An m-catalytic branching program (Girard, Koucký, McKenzie 2015) is a set of m distinct branching programs for f which are permitted to share internal (i.e. non-source non-sink) nodes. While originally introduced as a non-uniform analogue to catalytic space, this also gives a natural notion of amortized non-uniform space complexity for f, namely the smallest value |G|/m for an m-catalytic branching program G for f (Potechin 2017).

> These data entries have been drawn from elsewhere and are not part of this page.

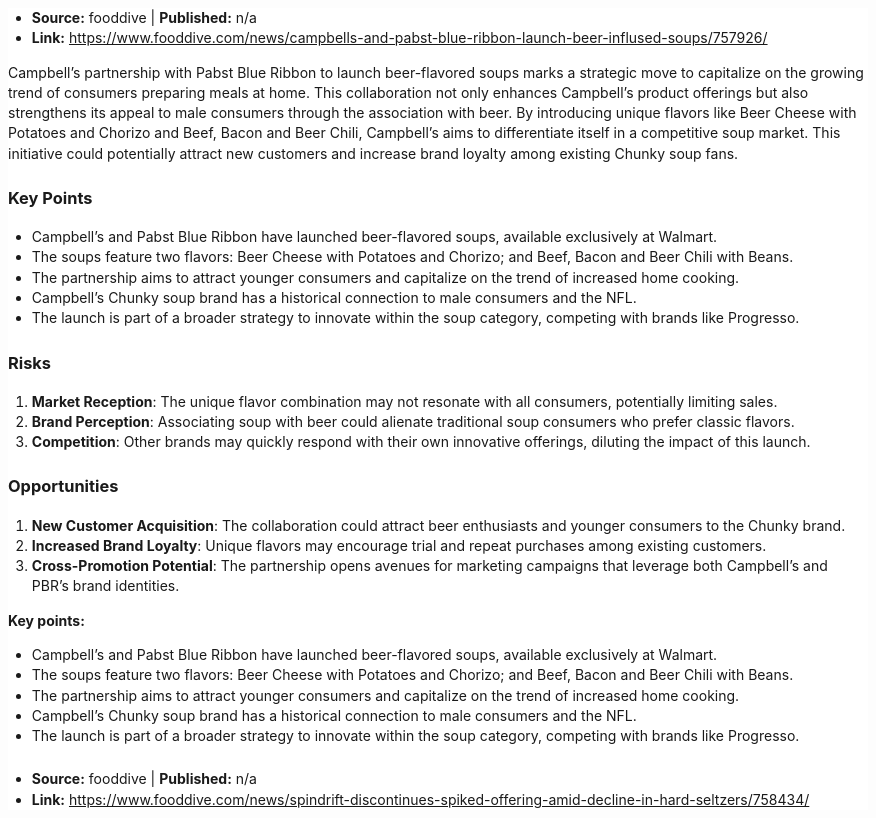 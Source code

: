 ### 
- **Source:** fooddive | **Published:** n/a
- **Link:** https://www.fooddive.com/news/campbells-and-pabst-blue-ribbon-launch-beer-inflused-soups/757926/

Campbell’s partnership with Pabst Blue Ribbon to launch beer-flavored soups marks a strategic move to capitalize on the growing trend of consumers preparing meals at home. This collaboration not only enhances Campbell’s product offerings but also strengthens its appeal to male consumers through the association with beer. By introducing unique flavors like Beer Cheese with Potatoes and Chorizo and Beef, Bacon and Beer Chili, Campbell’s aims to differentiate itself in a competitive soup market. This initiative could potentially attract new customers and increase brand loyalty among existing Chunky soup fans.

### Key Points
- Campbell’s and Pabst Blue Ribbon have launched beer-flavored soups, available exclusively at Walmart.
- The soups feature two flavors: Beer Cheese with Potatoes and Chorizo; and Beef, Bacon and Beer Chili with Beans.
- The partnership aims to attract younger consumers and capitalize on the trend of increased home cooking.
- Campbell’s Chunky soup brand has a historical connection to male consumers and the NFL.
- The launch is part of a broader strategy to innovate within the soup category, competing with brands like Progresso.

### Risks
1. **Market Reception**: The unique flavor combination may not resonate with all consumers, potentially limiting sales.
2. **Brand Perception**: Associating soup with beer could alienate traditional soup consumers who prefer classic flavors.
3. **Competition**: Other brands may quickly respond with their own innovative offerings, diluting the impact of this launch.

### Opportunities
1. **New Customer Acquisition**: The collaboration could attract beer enthusiasts and younger consumers to the Chunky brand.
2. **Increased Brand Loyalty**: Unique flavors may encourage trial and repeat purchases among existing customers.
3. **Cross-Promotion Potential**: The partnership opens avenues for marketing campaigns that leverage both Campbell’s and PBR’s brand identities.

**Key points:**
- Campbell’s and Pabst Blue Ribbon have launched beer-flavored soups, available exclusively at Walmart.
- The soups feature two flavors: Beer Cheese with Potatoes and Chorizo; and Beef, Bacon and Beer Chili with Beans.
- The partnership aims to attract younger consumers and capitalize on the trend of increased home cooking.
- Campbell’s Chunky soup brand has a historical connection to male consumers and the NFL.
- The launch is part of a broader strategy to innovate within the soup category, competing with brands like Progresso.

### 
- **Source:** fooddive | **Published:** n/a
- **Link:** https://www.fooddive.com/news/spindrift-discontinues-spiked-offering-amid-decline-in-hard-seltzers/758434/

Potechin (2017) showed that every function f has amortized size O(n), witnessed by an m-catalytic branching program where m = 2^(2ⁿ-1). We recreate this result by defining a catalytic algorithm for evaluating polynomials using a large amount of space but O(n) time. This allows us to balance this with previously known algorithms which are efficient with respect to space at the cost of time (Cook, Mertz 2020, 2021). We show that for any ε ≥ 2n^(-1), every function f has an m-catalytic branching program of size O_ε(mn), where m = 2^(2^(ε n)). We similarly recreate an improved result due to Robere and Zuiddam (2021), and show that for d ≤ n and ε ≥ 2d^(-1), the same result holds for m = 2^binom(n, ≤ ε d) as long as f is a degree-d polynomial over 𝔽₂. We also show that for certain classes of functions, m can be reduced to 2^(poly n) while still maintaining linear or quasi-linear amortized size.

In the other direction, we bound the necessary length, and by extension the amortized size, of any permutation branching program for an arbitrary function between 3n and 4n-4.